■ The task: The whole of the data, every line, should come back exactly the same.

START Recorded data

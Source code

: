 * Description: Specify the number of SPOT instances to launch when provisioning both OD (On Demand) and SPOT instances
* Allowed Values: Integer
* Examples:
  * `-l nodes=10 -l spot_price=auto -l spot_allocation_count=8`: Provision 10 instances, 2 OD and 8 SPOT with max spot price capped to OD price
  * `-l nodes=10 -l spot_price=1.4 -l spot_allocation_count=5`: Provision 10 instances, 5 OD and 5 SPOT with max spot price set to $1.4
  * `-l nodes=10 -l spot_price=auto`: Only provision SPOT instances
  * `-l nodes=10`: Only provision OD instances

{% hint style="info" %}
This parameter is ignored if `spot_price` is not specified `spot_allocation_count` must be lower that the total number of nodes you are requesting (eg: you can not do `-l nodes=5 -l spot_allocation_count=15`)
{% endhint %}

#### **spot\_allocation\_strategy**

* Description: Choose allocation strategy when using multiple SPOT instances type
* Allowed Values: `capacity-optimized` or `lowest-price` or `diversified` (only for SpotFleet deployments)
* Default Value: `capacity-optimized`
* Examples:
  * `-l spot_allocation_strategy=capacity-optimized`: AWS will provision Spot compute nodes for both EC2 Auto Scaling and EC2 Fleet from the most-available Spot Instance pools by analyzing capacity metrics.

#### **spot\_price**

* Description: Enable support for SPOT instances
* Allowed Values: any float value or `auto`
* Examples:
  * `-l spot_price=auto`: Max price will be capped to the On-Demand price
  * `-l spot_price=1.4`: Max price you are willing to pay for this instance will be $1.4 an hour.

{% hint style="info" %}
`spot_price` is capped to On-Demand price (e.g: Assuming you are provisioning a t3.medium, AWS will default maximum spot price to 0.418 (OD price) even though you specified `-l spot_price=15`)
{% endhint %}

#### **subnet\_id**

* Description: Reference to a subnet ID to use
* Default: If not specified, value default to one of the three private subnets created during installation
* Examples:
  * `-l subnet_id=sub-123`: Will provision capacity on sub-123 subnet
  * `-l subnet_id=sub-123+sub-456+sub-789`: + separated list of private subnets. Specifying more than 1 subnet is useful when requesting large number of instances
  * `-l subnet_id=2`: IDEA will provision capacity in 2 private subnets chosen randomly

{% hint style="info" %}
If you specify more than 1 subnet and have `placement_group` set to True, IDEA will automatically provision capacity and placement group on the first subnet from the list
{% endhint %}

END Recorded data

■ Exercise solution:
Source code

: * Description: Specify the number of SPOT instances to launch when provisioning both OD (On Demand) and SPOT instances
* Allowed Values: Integer
* Examples:
  * `-l nodes=10 -l spot_price=auto -l spot_allocation_count=8`: Provision 10 instances, 2 OD and 8 SPOT with max spot price capped to OD price
  * `-l nodes=10 -l spot_price=1.4 -l spot_allocation_count=5`: Provision 10 instances, 5 OD and 5 SPOT with max spot price set to $1.4
  * `-l nodes=10 -l spot_price=auto`: Only provision SPOT instances
  * `-l nodes=10`: Only provision OD instances

{% hint style="info" %}
This parameter is ignored if `spot_price` is not specified `spot_allocation_count` must be lower that the total number of nodes you are requesting (eg: you can not do `-l nodes=5 -l spot_allocation_count=15`)
{% endhint %}

#### **spot\_allocation\_strategy**

* Description: Choose allocation strategy when using multiple SPOT instances type
* Allowed Values: `capacity-optimized` or `lowest-price` or `diversified` (only for SpotFleet deployments)
* Default Value: `capacity-optimized`
* Examples:
  * `-l spot_allocation_strategy=capacity-optimized`: AWS will provision Spot compute nodes for both EC2 Auto Scaling and EC2 Fleet from the most-available Spot Instance pools by analyzing capacity metrics.

#### **spot\_price**

* Description: Enable support for SPOT instances
* Allowed Values: any float value or `auto`
* Examples:
  * `-l spot_price=auto`: Max price will be capped to the On-Demand price
  * `-l spot_price=1.4`: Max price you are willing to pay for this instance will be $1.4 an hour.

{% hint style="info" %}
`spot_price` is capped to On-Demand price (e.g: Assuming you are provisioning a t3.medium, AWS will default maximum spot price to 0.418 (OD price) even though you specified `-l spot_price=15`)
{% endhint %}

#### **subnet\_id**

* Description: Reference to a subnet ID to use
* Default: If not specified, value default to one of the three private subnets created during installation
* Examples:
  * `-l subnet_id=sub-123`: Will provision capacity on sub-123 subnet
  * `-l subnet_id=sub-123+sub-456+sub-789`: + separated list of private subnets. Specifying more than 1 subnet is useful when requesting large number of instances
  * `-l subnet_id=2`: IDEA will provision capacity in 2 private subnets chosen randomly

{% hint style="info" %}
If you specify more than 1 subnet and have `placement_group` set to True, IDEA will automatically provision capacity and placement group on the first subnet from the list
{% endhint %}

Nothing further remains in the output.